* Exercise brief:
What you return must be exactly the lines running from the one with "32bit浮動小数点数x,yを受け取り、x<yなら1を、そうでないなら0を返す。" to the end of the data below, inclusive, and nothing more.

* Records to use:
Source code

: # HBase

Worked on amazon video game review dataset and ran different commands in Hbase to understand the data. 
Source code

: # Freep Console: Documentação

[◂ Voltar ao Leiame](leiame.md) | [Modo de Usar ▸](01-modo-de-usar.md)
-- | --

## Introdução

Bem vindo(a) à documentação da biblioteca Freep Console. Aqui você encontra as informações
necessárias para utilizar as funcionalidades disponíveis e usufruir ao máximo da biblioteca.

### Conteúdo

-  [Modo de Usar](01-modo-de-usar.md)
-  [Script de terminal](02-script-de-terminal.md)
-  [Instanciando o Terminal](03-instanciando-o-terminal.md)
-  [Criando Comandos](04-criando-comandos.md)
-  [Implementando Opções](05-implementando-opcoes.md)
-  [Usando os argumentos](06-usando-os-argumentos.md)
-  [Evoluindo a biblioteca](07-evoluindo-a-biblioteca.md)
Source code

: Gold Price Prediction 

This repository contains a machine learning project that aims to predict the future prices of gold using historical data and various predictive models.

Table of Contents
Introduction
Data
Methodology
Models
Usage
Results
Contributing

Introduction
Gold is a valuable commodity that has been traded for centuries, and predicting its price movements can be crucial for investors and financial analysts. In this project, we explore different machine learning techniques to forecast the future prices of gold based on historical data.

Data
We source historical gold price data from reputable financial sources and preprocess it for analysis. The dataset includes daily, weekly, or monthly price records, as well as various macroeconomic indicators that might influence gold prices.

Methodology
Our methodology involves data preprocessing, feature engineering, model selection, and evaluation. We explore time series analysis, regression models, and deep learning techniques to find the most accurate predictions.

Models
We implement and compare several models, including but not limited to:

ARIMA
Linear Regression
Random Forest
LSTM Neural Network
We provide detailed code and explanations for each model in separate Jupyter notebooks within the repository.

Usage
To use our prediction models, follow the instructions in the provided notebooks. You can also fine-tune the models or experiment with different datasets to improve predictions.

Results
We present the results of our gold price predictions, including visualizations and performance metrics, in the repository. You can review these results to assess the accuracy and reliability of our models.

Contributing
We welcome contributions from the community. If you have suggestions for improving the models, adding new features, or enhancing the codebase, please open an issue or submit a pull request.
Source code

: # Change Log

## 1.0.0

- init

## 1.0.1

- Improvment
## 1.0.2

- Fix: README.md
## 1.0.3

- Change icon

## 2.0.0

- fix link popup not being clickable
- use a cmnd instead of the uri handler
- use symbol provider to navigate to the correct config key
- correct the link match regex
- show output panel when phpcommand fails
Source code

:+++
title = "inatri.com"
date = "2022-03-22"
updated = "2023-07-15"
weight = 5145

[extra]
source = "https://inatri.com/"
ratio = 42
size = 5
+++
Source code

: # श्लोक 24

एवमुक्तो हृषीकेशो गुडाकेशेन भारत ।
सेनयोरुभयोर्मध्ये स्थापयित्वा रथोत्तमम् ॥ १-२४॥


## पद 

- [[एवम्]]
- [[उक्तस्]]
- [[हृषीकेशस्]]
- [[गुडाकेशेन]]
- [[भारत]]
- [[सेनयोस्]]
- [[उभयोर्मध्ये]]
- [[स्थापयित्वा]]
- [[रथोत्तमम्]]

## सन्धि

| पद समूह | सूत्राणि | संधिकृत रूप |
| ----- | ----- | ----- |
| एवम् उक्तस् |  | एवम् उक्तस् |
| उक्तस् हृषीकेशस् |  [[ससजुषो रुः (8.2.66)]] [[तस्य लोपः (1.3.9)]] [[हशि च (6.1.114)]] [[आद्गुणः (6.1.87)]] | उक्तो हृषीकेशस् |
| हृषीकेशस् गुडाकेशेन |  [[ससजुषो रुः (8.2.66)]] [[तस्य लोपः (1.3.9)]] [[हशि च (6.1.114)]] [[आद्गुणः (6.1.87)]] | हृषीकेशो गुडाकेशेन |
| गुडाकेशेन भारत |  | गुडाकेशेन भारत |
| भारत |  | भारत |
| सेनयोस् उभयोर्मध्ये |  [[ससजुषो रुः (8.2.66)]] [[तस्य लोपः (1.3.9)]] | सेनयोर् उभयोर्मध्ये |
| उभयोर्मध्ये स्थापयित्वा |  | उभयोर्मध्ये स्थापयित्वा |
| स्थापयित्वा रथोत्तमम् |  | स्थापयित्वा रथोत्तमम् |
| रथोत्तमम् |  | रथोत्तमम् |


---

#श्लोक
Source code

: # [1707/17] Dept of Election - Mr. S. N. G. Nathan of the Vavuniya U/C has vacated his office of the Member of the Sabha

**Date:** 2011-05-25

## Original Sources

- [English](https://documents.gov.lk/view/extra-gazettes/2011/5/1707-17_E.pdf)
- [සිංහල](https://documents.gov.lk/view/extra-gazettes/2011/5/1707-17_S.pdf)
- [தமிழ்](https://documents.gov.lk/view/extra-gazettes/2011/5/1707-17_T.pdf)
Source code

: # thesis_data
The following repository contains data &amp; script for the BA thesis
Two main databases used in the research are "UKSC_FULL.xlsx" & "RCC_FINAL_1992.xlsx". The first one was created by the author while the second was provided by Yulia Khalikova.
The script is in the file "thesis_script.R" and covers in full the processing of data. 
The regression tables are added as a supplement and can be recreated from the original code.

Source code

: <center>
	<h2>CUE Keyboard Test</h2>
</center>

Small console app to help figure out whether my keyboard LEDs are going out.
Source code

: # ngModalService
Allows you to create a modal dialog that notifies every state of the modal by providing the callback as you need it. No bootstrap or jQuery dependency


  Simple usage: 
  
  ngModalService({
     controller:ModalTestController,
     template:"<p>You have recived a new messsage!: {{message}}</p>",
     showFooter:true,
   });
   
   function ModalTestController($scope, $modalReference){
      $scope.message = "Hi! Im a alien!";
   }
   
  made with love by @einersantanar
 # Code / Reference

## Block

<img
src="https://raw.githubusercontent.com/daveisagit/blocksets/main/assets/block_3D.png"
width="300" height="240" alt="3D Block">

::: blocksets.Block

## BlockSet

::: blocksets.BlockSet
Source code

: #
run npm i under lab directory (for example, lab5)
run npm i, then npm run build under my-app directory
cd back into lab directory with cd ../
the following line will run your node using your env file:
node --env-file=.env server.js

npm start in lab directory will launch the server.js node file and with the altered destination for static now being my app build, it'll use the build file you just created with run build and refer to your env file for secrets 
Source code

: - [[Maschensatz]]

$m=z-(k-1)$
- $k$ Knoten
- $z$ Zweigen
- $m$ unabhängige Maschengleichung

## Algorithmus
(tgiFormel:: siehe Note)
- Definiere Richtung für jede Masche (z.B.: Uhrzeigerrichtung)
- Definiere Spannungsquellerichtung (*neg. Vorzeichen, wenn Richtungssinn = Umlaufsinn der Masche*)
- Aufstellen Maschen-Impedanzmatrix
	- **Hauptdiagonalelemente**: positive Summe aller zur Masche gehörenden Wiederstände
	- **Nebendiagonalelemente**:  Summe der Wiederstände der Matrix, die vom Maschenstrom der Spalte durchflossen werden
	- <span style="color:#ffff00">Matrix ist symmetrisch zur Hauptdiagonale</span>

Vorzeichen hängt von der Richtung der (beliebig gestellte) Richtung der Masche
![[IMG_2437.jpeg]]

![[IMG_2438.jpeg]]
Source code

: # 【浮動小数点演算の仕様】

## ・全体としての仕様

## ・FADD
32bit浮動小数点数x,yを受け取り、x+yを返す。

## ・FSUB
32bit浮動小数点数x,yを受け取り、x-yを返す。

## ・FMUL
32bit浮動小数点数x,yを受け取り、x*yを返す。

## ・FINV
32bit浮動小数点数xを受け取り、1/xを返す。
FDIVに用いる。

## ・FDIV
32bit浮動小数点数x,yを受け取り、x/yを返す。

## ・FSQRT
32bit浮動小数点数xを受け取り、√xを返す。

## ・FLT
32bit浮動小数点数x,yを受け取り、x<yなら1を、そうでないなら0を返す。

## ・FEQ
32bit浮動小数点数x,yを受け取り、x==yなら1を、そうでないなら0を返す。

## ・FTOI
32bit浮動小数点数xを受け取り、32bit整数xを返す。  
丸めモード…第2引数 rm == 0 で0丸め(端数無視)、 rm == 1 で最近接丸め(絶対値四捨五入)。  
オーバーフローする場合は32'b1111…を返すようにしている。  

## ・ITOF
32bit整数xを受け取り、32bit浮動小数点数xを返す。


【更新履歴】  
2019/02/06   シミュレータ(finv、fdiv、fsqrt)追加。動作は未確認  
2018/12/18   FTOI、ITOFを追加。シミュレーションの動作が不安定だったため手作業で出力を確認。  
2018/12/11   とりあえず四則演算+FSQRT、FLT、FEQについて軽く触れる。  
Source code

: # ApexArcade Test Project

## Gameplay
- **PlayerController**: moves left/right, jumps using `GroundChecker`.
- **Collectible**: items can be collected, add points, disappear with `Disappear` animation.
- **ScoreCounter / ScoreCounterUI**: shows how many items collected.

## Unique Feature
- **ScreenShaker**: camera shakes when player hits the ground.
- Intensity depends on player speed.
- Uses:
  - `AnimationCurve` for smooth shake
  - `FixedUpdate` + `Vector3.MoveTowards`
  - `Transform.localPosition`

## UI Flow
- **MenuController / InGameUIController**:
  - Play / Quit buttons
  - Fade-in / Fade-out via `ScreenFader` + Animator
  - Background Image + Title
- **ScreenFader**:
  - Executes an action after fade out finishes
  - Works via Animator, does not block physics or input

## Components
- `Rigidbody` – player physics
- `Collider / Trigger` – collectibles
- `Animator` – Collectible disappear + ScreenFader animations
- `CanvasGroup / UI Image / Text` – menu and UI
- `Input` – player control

* Reply to the exercise:
32bit浮動小数点数x,yを受け取り、x<yなら1を、そうでないなら0を返す。

## ・FEQ
32bit浮動小数点数x,yを受け取り、x==yなら1を、そうでないなら0を返す。

## ・FTOI
32bit浮動小数点数xを受け取り、32bit整数xを返す。  
丸めモード…第2引数 rm == 0 で0丸め(端数無視)、 rm == 1 で最近接丸め(絶対値四捨五入)。  
オーバーフローする場合は32'b1111…を返すようにしている。  

## ・ITOF
32bit整数xを受け取り、32bit浮動小数点数xを返す。


【更新履歴】  
2019/02/06   シミュレータ(finv、fdiv、fsqrt)追加。動作は未確認  
2018/12/18   FTOI、ITOFを追加。シミュレーションの動作が不安定だったため手作業で出力を確認。  
2018/12/11   とりあえず四則演算+FSQRT、FLT、FEQについて軽く触れる。  
Source code

: # ApexArcade Test Project

## Gameplay
- **PlayerController**: moves left/right, jumps using `GroundChecker`.
- **Collectible**: items can be collected, add points, disappear with `Disappear` animation.
- **ScoreCounter / ScoreCounterUI**: shows how many items collected.

## Unique Feature
- **ScreenShaker**: camera shakes when player hits the ground.
- Intensity depends on player speed.
- Uses:
  - `AnimationCurve` for smooth shake
  - `FixedUpdate` + `Vector3.MoveTowards`
  - `Transform.localPosition`

## UI Flow
- **MenuController / InGameUIController**:
  - Play / Quit buttons
  - Fade-in / Fade-out via `ScreenFader` + Animator
  - Background Image + Title
- **ScreenFader**:
  - Executes an action after fade out finishes
  - Works via Animator, does not block physics or input

## Components
- `Rigidbody` – player physics
- `Collider / Trigger` – collectibles
- `Animator` – Collectible disappear + ScreenFader animations
- `CanvasGroup / UI Image / Text` – menu and UI
- `Input` – player control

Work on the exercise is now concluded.